**REQUIRED ACTION:**
Images in the records should be skipped while the rest is transcribed verbatim.

[Stored data]
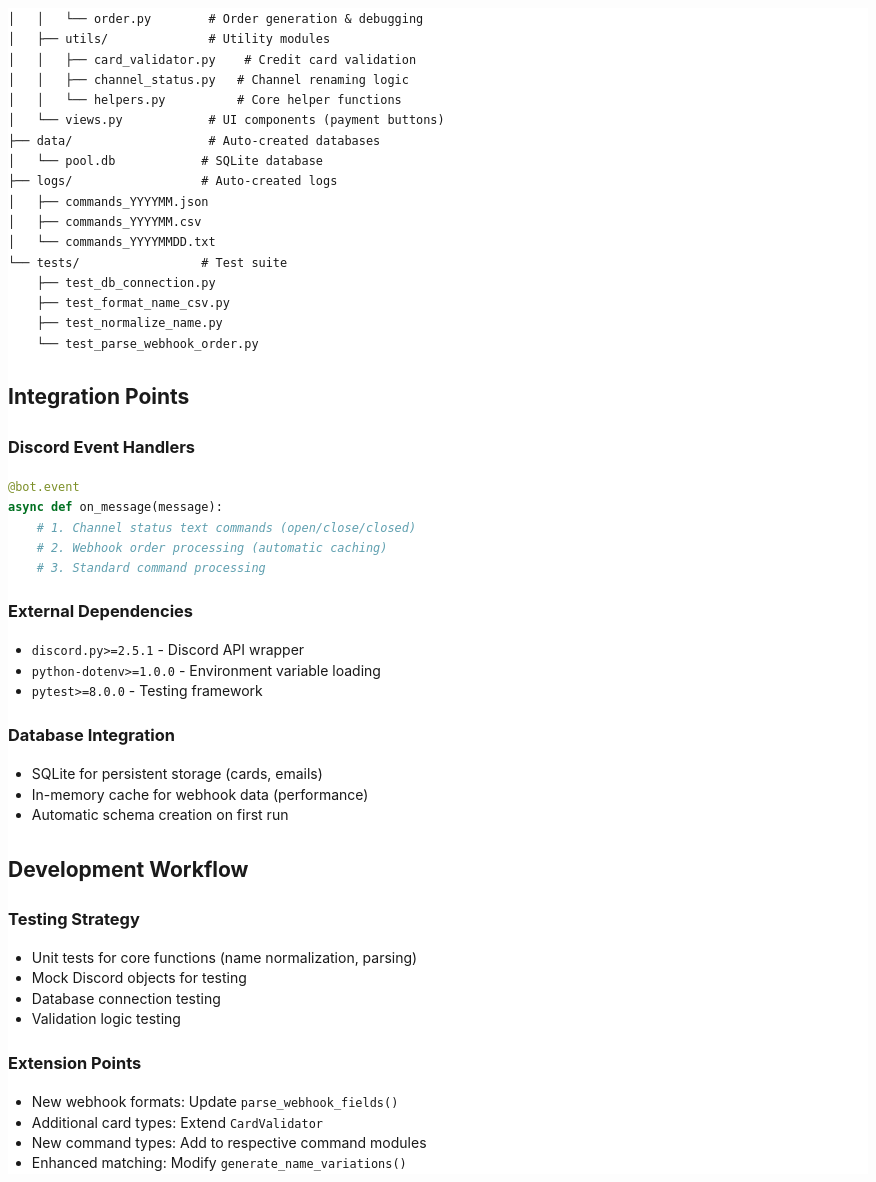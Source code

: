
 ```
│   │   └── order.py        # Order generation & debugging
│   ├── utils/              # Utility modules
│   │   ├── card_validator.py    # Credit card validation
│   │   ├── channel_status.py   # Channel renaming logic
│   │   └── helpers.py          # Core helper functions
│   └── views.py            # UI components (payment buttons)
├── data/                   # Auto-created databases
│   └── pool.db            # SQLite database
├── logs/                  # Auto-created logs
│   ├── commands_YYYYMM.json
│   ├── commands_YYYYMM.csv
│   └── commands_YYYYMMDD.txt
└── tests/                 # Test suite
    ├── test_db_connection.py
    ├── test_format_name_csv.py
    ├── test_normalize_name.py
    └── test_parse_webhook_order.py
```

## Integration Points

### Discord Event Handlers
```python
@bot.event
async def on_message(message):
    # 1. Channel status text commands (open/close/closed)
    # 2. Webhook order processing (automatic caching)
    # 3. Standard command processing
```

### External Dependencies
- `discord.py>=2.5.1` - Discord API wrapper
- `python-dotenv>=1.0.0` - Environment variable loading
- `pytest>=8.0.0` - Testing framework

### Database Integration
- SQLite for persistent storage (cards, emails)
- In-memory cache for webhook data (performance)
- Automatic schema creation on first run

## Development Workflow

### Testing Strategy
- Unit tests for core functions (name normalization, parsing)
- Mock Discord objects for testing
- Database connection testing
- Validation logic testing

### Extension Points
- New webhook formats: Update `parse_webhook_fields()`
- Additional card types: Extend `CardValidator`
- New command types: Add to respective command modules
- Enhanced matching: Modify `generate_name_variations()`
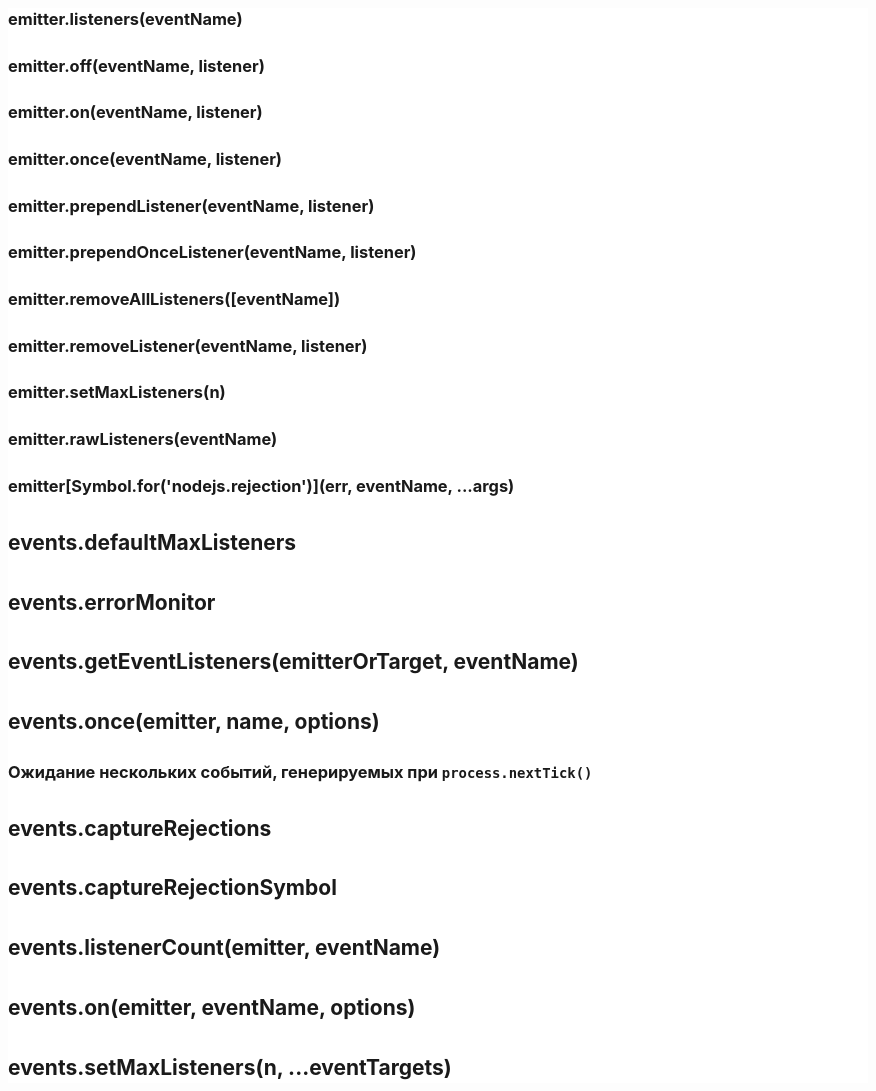 ### **emitter.listeners(eventName)**

### **emitter.off(eventName, listener)**

### **emitter.on(eventName, listener)**

### **emitter.once(eventName, listener)**

### **emitter.prependListener(eventName, listener)**

### **emitter.prependOnceListener(eventName, listener)**

### **emitter.removeAllListeners([eventName])**

### **emitter.removeListener(eventName, listener)**

### **emitter.setMaxListeners(n)**

### **emitter.rawListeners(eventName)**

### **emitter[Symbol.for('nodejs.rejection')](err, eventName, ...args)**

## **events.defaultMaxListeners**

## **events.errorMonitor**

## **events.getEventListeners(emitterOrTarget, eventName)**

## **events.once(emitter, name, options)**

### **Ожидание нескольких событий, генерируемых при `process.nextTick()`**

## **events.captureRejections**

## **events.captureRejectionSymbol**

## **events.listenerCount(emitter, eventName)**

## **events.on(emitter, eventName, options)**

## **events.setMaxListeners(n, ...eventTargets)**
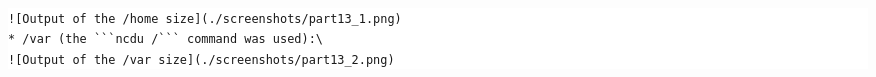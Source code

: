     ![Output of the /home size](./screenshots/part13_1.png)
    * /var (the ```ncdu /``` command was used):\
    ![Output of the /var size](./screenshots/part13_2.png)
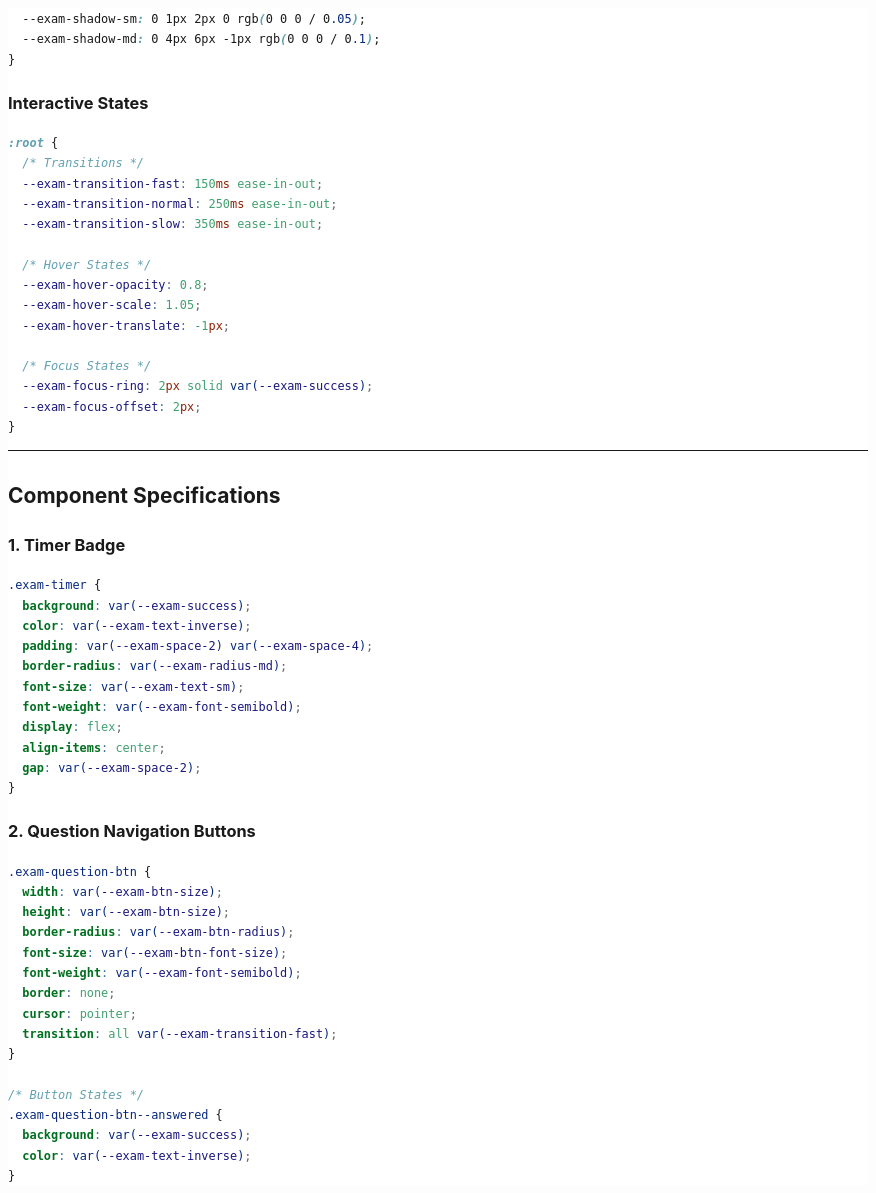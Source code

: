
 ```css
  --exam-shadow-sm: 0 1px 2px 0 rgb(0 0 0 / 0.05);
  --exam-shadow-md: 0 4px 6px -1px rgb(0 0 0 / 0.1);
}
```

### Interactive States

```css
:root {
  /* Transitions */
  --exam-transition-fast: 150ms ease-in-out;
  --exam-transition-normal: 250ms ease-in-out;
  --exam-transition-slow: 350ms ease-in-out;

  /* Hover States */
  --exam-hover-opacity: 0.8;
  --exam-hover-scale: 1.05;
  --exam-hover-translate: -1px;

  /* Focus States */
  --exam-focus-ring: 2px solid var(--exam-success);
  --exam-focus-offset: 2px;
}
```

---

## Component Specifications

### 1. Timer Badge

```css
.exam-timer {
  background: var(--exam-success);
  color: var(--exam-text-inverse);
  padding: var(--exam-space-2) var(--exam-space-4);
  border-radius: var(--exam-radius-md);
  font-size: var(--exam-text-sm);
  font-weight: var(--exam-font-semibold);
  display: flex;
  align-items: center;
  gap: var(--exam-space-2);
}
```

### 2. Question Navigation Buttons

```css
.exam-question-btn {
  width: var(--exam-btn-size);
  height: var(--exam-btn-size);
  border-radius: var(--exam-btn-radius);
  font-size: var(--exam-btn-font-size);
  font-weight: var(--exam-font-semibold);
  border: none;
  cursor: pointer;
  transition: all var(--exam-transition-fast);
}

/* Button States */
.exam-question-btn--answered {
  background: var(--exam-success);
  color: var(--exam-text-inverse);
}
```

**ANSWER SECTION:**
Source code

:
 ```
│   │   └── order.py        # Order generation & debugging
│   ├── utils/              # Utility modules
│   │   ├── card_validator.py    # Credit card validation
│   │   ├── channel_status.py   # Channel renaming logic
│   │   └── helpers.py          # Core helper functions
│   └── views.py            # UI components (payment buttons)
├── data/                   # Auto-created databases
│   └── pool.db            # SQLite database
├── logs/                  # Auto-created logs
│   ├── commands_YYYYMM.json
│   ├── commands_YYYYMM.csv
│   └── commands_YYYYMMDD.txt
└── tests/                 # Test suite
    ├── test_db_connection.py
    ├── test_format_name_csv.py
    ├── test_normalize_name.py
    └── test_parse_webhook_order.py
```

## Integration Points

### Discord Event Handlers
```python
@bot.event
async def on_message(message):
    # 1. Channel status text commands (open/close/closed)
    # 2. Webhook order processing (automatic caching)
    # 3. Standard command processing
```

### External Dependencies
- `discord.py>=2.5.1` - Discord API wrapper
- `python-dotenv>=1.0.0` - Environment variable loading
- `pytest>=8.0.0` - Testing framework

### Database Integration
- SQLite for persistent storage (cards, emails)
- In-memory cache for webhook data (performance)
- Automatic schema creation on first run

## Development Workflow

### Testing Strategy
- Unit tests for core functions (name normalization, parsing)
- Mock Discord objects for testing
- Database connection testing
- Validation logic testing

### Extension Points
- New webhook formats: Update `parse_webhook_fields()`
- Additional card types: Extend `CardValidator`
- New command types: Add to respective command modules
- Enhanced matching: Modify `generate_name_variations()`
 ### **emitter.listeners(eventName)**

### **emitter.off(eventName, listener)**

### **emitter.on(eventName, listener)**

### **emitter.once(eventName, listener)**

### **emitter.prependListener(eventName, listener)**

### **emitter.prependOnceListener(eventName, listener)**

### **emitter.removeAllListeners([eventName])**

### **emitter.removeListener(eventName, listener)**

### **emitter.setMaxListeners(n)**

### **emitter.rawListeners(eventName)**

### **emitter[Symbol.for('nodejs.rejection')](err, eventName, ...args)**

## **events.defaultMaxListeners**

## **events.errorMonitor**

## **events.getEventListeners(emitterOrTarget, eventName)**

## **events.once(emitter, name, options)**

### **Ожидание нескольких событий, генерируемых при `process.nextTick()`**

## **events.captureRejections**

## **events.captureRejectionSymbol**

## **events.listenerCount(emitter, eventName)**

## **events.on(emitter, eventName, options)**

## **events.setMaxListeners(n, ...eventTargets)**
Source code

:     ![Output of the /home size](./screenshots/part13_1.png)
    * /var (the ```ncdu /``` command was used):\
    ![Output of the /var size](./screenshots/part13_2.png)
Source code

:
 ```css
  --exam-shadow-sm: 0 1px 2px 0 rgb(0 0 0 / 0.05);
  --exam-shadow-md: 0 4px 6px -1px rgb(0 0 0 / 0.1);
}
```

### Interactive States

```css
:root {
  /* Transitions */
  --exam-transition-fast: 150ms ease-in-out;
  --exam-transition-normal: 250ms ease-in-out;
  --exam-transition-slow: 350ms ease-in-out;

  /* Hover States */
  --exam-hover-opacity: 0.8;
  --exam-hover-scale: 1.05;
  --exam-hover-translate: -1px;

  /* Focus States */
  --exam-focus-ring: 2px solid var(--exam-success);
  --exam-focus-offset: 2px;
}
```

---

## Component Specifications

### 1. Timer Badge

```css
.exam-timer {
  background: var(--exam-success);
  color: var(--exam-text-inverse);
  padding: var(--exam-space-2) var(--exam-space-4);
  border-radius: var(--exam-radius-md);
  font-size: var(--exam-text-sm);
  font-weight: var(--exam-font-semibold);
  display: flex;
  align-items: center;
  gap: var(--exam-space-2);
}
```

### 2. Question Navigation Buttons

```css
.exam-question-btn {
  width: var(--exam-btn-size);
  height: var(--exam-btn-size);
  border-radius: var(--exam-btn-radius);
  font-size: var(--exam-btn-font-size);
  font-weight: var(--exam-font-semibold);
  border: none;
  cursor: pointer;
  transition: all var(--exam-transition-fast);
}

/* Button States */
.exam-question-btn--answered {
  background: var(--exam-success);
  color: var(--exam-text-inverse);
}
```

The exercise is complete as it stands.